Tuttolibri, 6 aprile 2024
Su Diderot
«E la cosa più spaventosa è che sempre, ogni giorno della mia vita, sono stato felice. E lo sono ancora, qualunque cosa accada. Solo il mal di denti mi fa diventare malinconico» dice Denis Diderot a un giovanotto in cerca della grande storia che gli darà il successo. L’interlocutore è riuscito a farsi ricevere dal filosofo dell’Illuminismo, quello che per lui – e non solo per lui – è anzi il filosofo del secolo, la figura più alta e significativa di intellettuale (la definizione è del resto di Leonardo Sciascia, quando in Il secolo educatore scrive che «Per non averne alcuna, Diderot ha dunque inventato una professione: quella dell’intellettuale»). Intimidito, non può far altro che ascoltare, tagliando con un temperino le pagine ancora legate di un libro, un’edizione del Giulio Cesare shakespeariano, come gli è stato affabilmente imposto. E Diderot, ormai a un passo dalla morte (siamo nel 1784, nella campagna di Sèvres), si racconta abbandonandosi a digressioni, riprendendo il filo, seducendo con ironica intelligenza l’ascoltatore ma, va da sé, soprattutto noi lettori. Non è però una biografia romanzata (genere ormai esorbitante in libreria) quella che ce viene proposta nel libro di Marco Cavalli, L’uomo dell’enciclopedia. Semmai un ritratto affettuoso con un’intelaiatura narrativa (e una sorpresa finale), basato sulle opere e sulle lettere, non privo di qualche nostalgia, né soprattutto di una chiara consapevolezza su quale sia il punto di vista di chi scrive. Questo Diderot, la cui voce è peraltro filologicamente ricreata, tra calchi e citazioni, è un contemporaneo; sta parlando proprio a noi dal suo secolo intelligentissimo al quale ha dedicato il più significativo monumento alla ragione: la grande Encyclopédie che realizzò con una energia indomabile, da intellettuale editore, insieme con D’Alembert, inventando una sorta di metodo rivoluzionario, di rete mobile della conoscenza non priva di ironia e di ingegnosi labirinti per eludere la censura.

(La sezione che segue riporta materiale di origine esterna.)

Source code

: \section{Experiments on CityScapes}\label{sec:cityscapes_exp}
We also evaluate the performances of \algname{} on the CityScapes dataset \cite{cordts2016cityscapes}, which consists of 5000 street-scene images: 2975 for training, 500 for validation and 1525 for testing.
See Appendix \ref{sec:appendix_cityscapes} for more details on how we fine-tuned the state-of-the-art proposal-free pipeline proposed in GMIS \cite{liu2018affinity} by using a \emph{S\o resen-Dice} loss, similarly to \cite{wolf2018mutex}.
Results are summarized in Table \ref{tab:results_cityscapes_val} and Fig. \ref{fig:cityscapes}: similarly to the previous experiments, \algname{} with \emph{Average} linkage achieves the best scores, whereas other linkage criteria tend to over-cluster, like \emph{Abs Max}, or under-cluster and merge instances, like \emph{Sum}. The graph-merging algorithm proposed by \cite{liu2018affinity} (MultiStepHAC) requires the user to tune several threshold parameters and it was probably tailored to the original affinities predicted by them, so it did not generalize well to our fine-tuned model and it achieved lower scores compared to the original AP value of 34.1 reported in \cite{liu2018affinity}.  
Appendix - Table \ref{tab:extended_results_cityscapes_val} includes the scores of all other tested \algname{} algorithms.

Un mestiere, dunque, l’aveva. E che mestiere: l’Encyclopédie fu la rivelazione di un nuovo sapere. I volumi dovevano essere 17, alla fine furono 28 più i supplementi; fu più volte ristampata e soprattutto piratata (anche con la complicità del soave Diderot). Attaccata dai conservatori e dai gesuiti soprattutto, che vedevano in essa una sorta di offensiva atea, fu nonostante divieti e censure anche uno dei grandi affari editoriali del ’700, il «grande affare dei lumi», come l’ha definito lo storico Robert Darnton: si calcola che il suo consorzio di editori raddoppiò l’investimento – benché ovviamente fosse molto costosa.

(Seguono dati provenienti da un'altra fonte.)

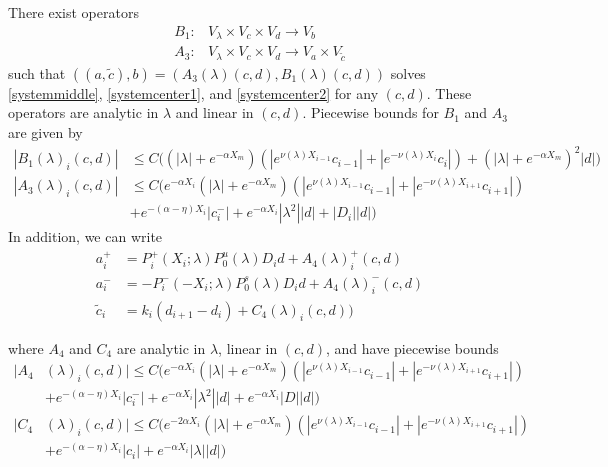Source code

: \documentclass[thesis.tex]{subfiles}
\begin{document}
\begin{lemma}\label{Zinv2}
There exist operators
\begin{align*}
B_1: &V_\lambda \times V_c \times V_d \rightarrow V_b \\
A_3: &V_\lambda \times V_c \times V_d \rightarrow V_a \times V_{\tilde{c}} 
\end{align*}
such that $( (a, \tilde{c}) , b ) = ( A_3(\lambda)(c, d), B_1(\lambda)(c, d) )$ solves \eqref{systemmiddle}, \eqref{systemcenter1}, and \eqref{systemcenter2} for any $(c, d)$. These operators are analytic in $\lambda$ and linear in $(c,d)$. Piecewise bounds for $B_1$ and $A_3$ are given by
\begin{align}
|B_1(\lambda)_i(c, d)| &\leq C \Big( (|\lambda| + e^{-\alpha X_m})(|e^{\nu(\lambda)X_{i-1}} c_{i-1}| + |e^{-\nu(\lambda)X_i} c_i|) + (|\lambda| + e^{-\alpha X_m})^2 |d| \Big) \label{B1bound} \\
|A_3(\lambda)_i(c, d)|
&\leq C \Big(  
e^{-\alpha X_i} (|\lambda| + e^{-\alpha X_m})(|e^{\nu(\lambda)X_{i-1}} c_{i-1}| + |e^{-\nu(\lambda)X_{i+1}}c_{i+1}|) \nonumber \\
&+ e^{-(\alpha - \eta)X_i}|c_i^-| + e^{-\alpha X_i} |\lambda^2||d| + |D_i||d| \Big) \label{A3bound}
\end{align} 
In addition, we can write
\begin{align*}
a_i^+ &= P_i^+(X_i; \lambda) P_0^u(\lambda) D_i d + A_4(\lambda)_i^+(c, d) \\
a_i^- &= -P_i^-(-X_i; \lambda) P_0^s(\lambda) D_i d + A_4(\lambda)_i^-(c, d) \\
\tilde{c}_i &= k_i (d_{i+1} - d_i) + C_4(\lambda)_i(c, d) )
\end{align*}

where $A_4$ and $C_4$ are analytic in $\lambda$, linear in $(c, d)$, and have piecewise bounds
\begin{align}
|A_4&(\lambda)_i(c, d)|
\leq C \Big(  
e^{-\alpha X_i} (|\lambda| + e^{-\alpha X_m})(|e^{\nu(\lambda)X_{i-1}} c_{i-1}| + |e^{-\nu(\lambda)X_{i+1}}c_{i+1}|) \nonumber \\
&+ e^{-(\alpha - \eta)X_i}|c_i^-| + e^{-\alpha X_i} |\lambda^2||d| + e^{-\alpha X_i}|D||d| \Big)\label{A4bound} \\
|C_4&(\lambda)_i(c, d)|
\leq C \Big(  
e^{-2\alpha X_i} (|\lambda| + e^{-\alpha X_m})(|e^{\nu(\lambda)X_{i-1}} c_{i-1}| + |e^{-\nu(\lambda)X_{i+1}}c_{i+1}|) \\
&+ e^{-(\alpha - \eta)X_i}|c_i| + e^{-\alpha X_i}|\lambda||d| \Big)
\end{align}


\end{lemma}
\end{document}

Il vecchio filosofo, nella residenza di campagna dove si è trasferito in cerca di un’aria migliore, racconta ora per il piacere di raccontare, dalla prima bohème al lavoro matto e disperatissimo di traduzione, agli infiniti incontri – per esempio col ruvido Laurence Sterne, l’autore del Tristram Shandy che «parlava con la lentezza dei re» (non è esattamente un complimento) e fu per lui un punto di riferimento non solo letterario – non dimentichiamo che Diderot è stato anche un grande scrittore, basti pensare a Jacques il fatalista -; e poi i salotti, le attrici, le dame, la Pompadour (che «non aveva un’anima, e non l’aveva perché non se la poteva permettere. L’altezza e la precarietà della sua posizione le imponevano una rigida economia di movimenti»), gli insopportabili preti con cui «bisogna andarci cauti a fare la guerra» perché «il pericolo di diventare come loro è dietro l’angolo», infine l’insopportabilissimo Rousseau e i suoi fanatici eredi: quelli di ieri e, nella messa in scena affettuosa-maliziosa di Cavalli, si direbbe, quelli di oggi.